Task: Take every line from the records below that includes the word "next".

Information supplied:
--------

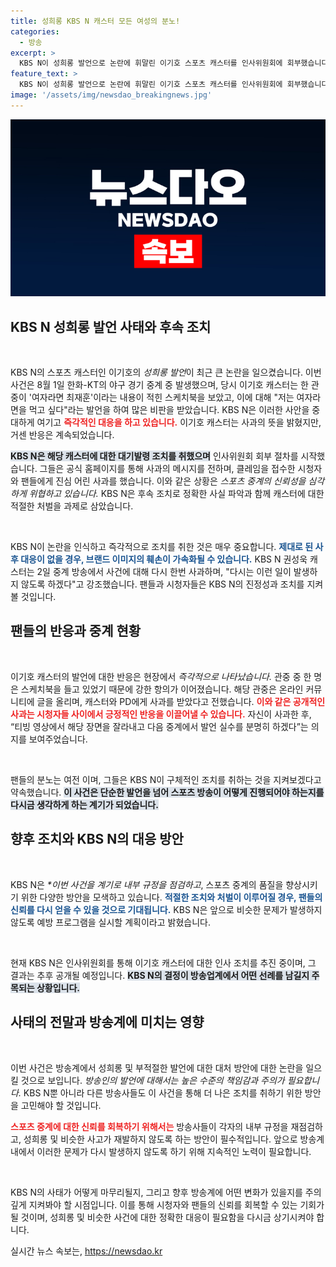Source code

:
 ```yaml
---
title: 성희롱 KBS N 캐스터 모든 여성의 분노!
categories:
  - 방송
excerpt: >
  KBS N이 성희롱 발언으로 논란에 휘말린 이기호 스포츠 캐스터를 인사위원회에 회부했습니다. 팬들과 시청자들에게 사과한 KBS N, 과연 어떤 후속 조치를 취할까요? 클릭해보세요!
feature_text: >
  KBS N이 성희롱 발언으로 논란에 휘말린 이기호 스포츠 캐스터를 인사위원회에 회부했습니다. 팬들과 시청자들에게 사과한 KBS N, 과연 어떤 후속 조치를 취할까요? 클릭해보세요!
image: '/assets/img/newsdao_breakingnews.jpg'
---
```


<p><img src="/assets/img/newsdao_breakingnews.jpg" alt="ontimetimes 속보" /></p>

<h2 data-ke-size="size26">KBS N 성희롱 발언 사태와 후속 조치</h2>

<p data-ke-size="size16">&nbsp;</p>

<p>KBS N의 스포츠 캐스터인 이기호의 <em>성희롱 발언</em>이 최근 큰 논란을 일으켰습니다. 이번 사건은 8월 1일 한화-KT의 야구 경기 중계 중 발생했으며, 당시 이기호 캐스터는 한 관중이 '여자라면 최재훈'이라는 내용이 적힌 스케치북을 보았고, 이에 대해 "저는 여자라면을 먹고 싶다"라는 발언을 하여 많은 비판을 받았습니다. KBS N은 이러한 사안을 중대하게 여기고 <b><span style="color: #ee2323;">즉각적인 대응을 하고 있습니다.</span></b> 이기호 캐스터는 사과의 뜻을 밝혔지만, 거센 반응은 계속되었습니다. </p>

<p><b><span style="background-color: #21538527;">KBS N은 해당 캐스터에 대한 대기발령 조치를 취했으며</span></b> 인사위원회 회부 절차를 시작했습니다. 그들은 공식 홈페이지를 통해 사과의 메시지를 전하며, 클레임을 접수한 시청자와 팬들에게 진심 어린 사과를 했습니다. 이와 같은 상황은 <em>스포츠 중계의 신뢰성을 심각하게 위협하고 있습니다.</em> KBS N은 후속 조치로 정확한 사실 파악과 함께 캐스터에 대한 적절한 처벌을 과제로 삼았습니다. </p>

<p data-ke-size="size16">&nbsp;</p>

<p>KBS N이 논란을 인식하고 즉각적으로 조치를 취한 것은 매우 중요합니다. <b><span style="color: #1a5490;">제대로 된 사후 대응이 없을 경우, 브랜드 이미지의 훼손이 가속화될 수 있습니다.</span></b> KBS N 권성욱 캐스터는 2일 중계 방송에서 사건에 대해 다시 한번 사과하며, "다시는 이런 일이 발생하지 않도록 하겠다"고 강조했습니다. 팬들과 시청자들은 KBS N의 진정성과 조치를 지켜볼 것입니다. </p>

<h2 data-ke-size="size26">팬들의 반응과 중계 현황</h2>

<p data-ke-size="size16">&nbsp;</p>

<p>이기호 캐스터의 발언에 대한 반응은 현장에서 <em>즉각적으로 나타났습니다.</em> 관중 중 한 명은 스케치북을 들고 있었기 때문에 강한 항의가 이어졌습니다. 해당 관중은 온라인 커뮤니티에 글을 올리며, 캐스터와 PD에게 사과를 받았다고 전했습니다. <b><span style="color: #ee2323;">이와 같은 공개적인 사과는 시청자들 사이에서 긍정적인 반응을 이끌어낼 수 있습니다.</span></b> 자신이 사과한 후, “티빙 영상에서 해당 장면을 잘라내고 다음 중계에서 발언 실수를 분명히 하겠다”는 의지를 보여주었습니다.</p>

<p data-ke-size="size16">&nbsp;</p>

<p>팬들의 분노는 여전 이며, 그들은 KBS N이 구체적인 조치를 취하는 것을 지켜보겠다고 약속했습니다. <b><span style="background-color: #21538527;">이 사건은 단순한 발언을 넘어 스포츠 방송이 어떻게 진행되어야 하는지를 다시금 생각하게 하는 계기가 되었습니다.</span></b></p>

<h2 data-ke-size="size26">향후 조치와 KBS N의 대응 방안</h2>

<p data-ke-size="size16">&nbsp;</p>

<p>KBS N은 <em>*이번 사건을 계기로 내부 규정을 점검하고</em>, 스포츠 중계의 품질을 향상시키기 위한 다양한 방안을 모색하고 있습니다. <b><span style="color: #1a5490;">적절한 조치와 처벌이 이루어질 경우, 팬들의 신뢰를 다시 얻을 수 있을 것으로 기대됩니다.</span></b> KBS N은 앞으로 비슷한 문제가 발생하지 않도록 예방 프로그램을 실시할 계획이라고 밝혔습니다.</p>

<p data-ke-size="size16">&nbsp;</p>

<p>현재 KBS N은 인사위원회를 통해 이기호 캐스터에 대한 인사 조치를 추진 중이며, 그 결과는 추후 공개될 예정입니다. <b><span style="background-color: #21538527;">KBS N의 결정이 방송업계에서 어떤 선례를 남길지 주목되는 상황입니다.</span></b></p>

<h2 data-ke-size="size26">사태의 전말과 방송계에 미치는 영향</h2>

<p data-ke-size="size16">&nbsp;</p>

<p>이번 사건은 방송계에서 성희롱 및 부적절한 발언에 대한 대처 방안에 대한 논란을 일으킬 것으로 보입니다. <em>방송인의 발언에 대해서는 높은 수준의 책임감과 주의가 필요합니다.</em> KBS N뿐 아니라 다른 방송사들도 이 사건을 통해 더 나은 조치를 취하기 위한 방안을 고민해야 할 것입니다. </p>

<p><b><span style="color: #ee2323;">스포츠 중계에 대한 신뢰를 회복하기 위해서는</span></b> 방송사들이 각자의 내부 규정을 재점검하고, 성희롱 및 비슷한 사고가 재발하지 않도록 하는 방안이 필수적입니다. 앞으로 방송계 내에서 이러한 문제가 다시 발생하지 않도록 하기 위해 지속적인 노력이 필요합니다. </p>

<p data-ke-size="size16">&nbsp;</p>

<p>KBS N의 사태가 어떻게 마무리될지, 그리고 향후 방송계에 어떤 변화가 있을지를 주의 깊게 지켜봐야 할 시점입니다. 이를 통해 시청자와 팬들의 신뢰를 회복할 수 있는 기회가 될 것이며, 성희롱 및 비슷한 사건에 대한 정확한 대응이 필요함을 다시금 상기시켜야 합니다.</p>
실시간 뉴스 속보는, <a href="https://newsdao.kr" rel="dofollow">https://newsdao.kr</a>


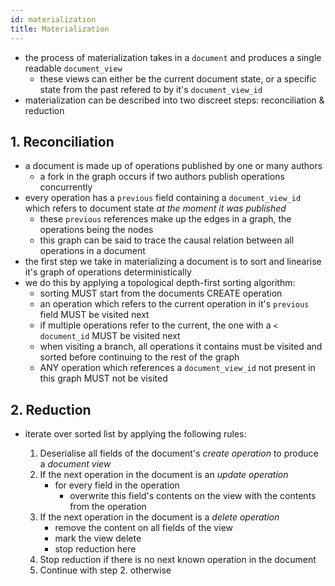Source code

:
 ```yaml
---
id: materialization
title: Materialization
---
```


- the process of materialization takes in a `document` and produces a single readable `document_view`
  - these views can either be the current document state, or a specific state from the past refered to by it's `document_view_id`
- materialization can be described into two discreet steps: reconciliation & reduction

## 1. Reconciliation

- a document is made up of operations published by one or many authors
  - a fork in the graph occurs if two authors publish operations concurrently
- every operation has a `previous` field containing a `document_view_id` which refers to document state _at the moment it was published_
  - these `previous` references make up the edges in a graph, the operations being the nodes
  - this graph can be said to trace the causal relation between all operations in a document
- the first step we take in materializing a document is to sort and linearise it's graph of operations deterministically
- we do this by applying a topological depth-first sorting algorithm:
  - sorting MUST start from the documents CREATE operation
  - an operation which refers to the current operation in it's `previous` field MUST be visited next
  - if multiple operations refer to the current, the one with a `<` `document_id` MUST be visited next
  - when visiting a branch, all operations it contains must be visited and sorted before continuing to the rest of the graph
  - ANY operation which references a `document_view_id` not present in this graph MUST not be visited

## 2. Reduction

- iterate over sorted list by applying the following rules:

  1. Deserialise all fields of the document's _create operation_ to produce a _document view_
  2. If the next operation in the document is an _update operation_
     - for every field in the operation
       - overwrite this field's contents on the view with the contents from the operation
  3. If the next operation in the document is a _delete operation_
     - remove the content on all fields of the view
     - mark the view delete
     - stop reduction here
  4. Stop reduction if there is no next known operation in the document
  5. Continue with step 2. otherwise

--------

Finished task:
  - an operation which refers to the current operation in it's `previous` field MUST be visited next
  - if multiple operations refer to the current, the one with a `<` `document_id` MUST be visited next
  2. If the next operation in the document is an _update operation_
  3. If the next operation in the document is a _delete operation_
  4. Stop reduction if there is no next known operation in the document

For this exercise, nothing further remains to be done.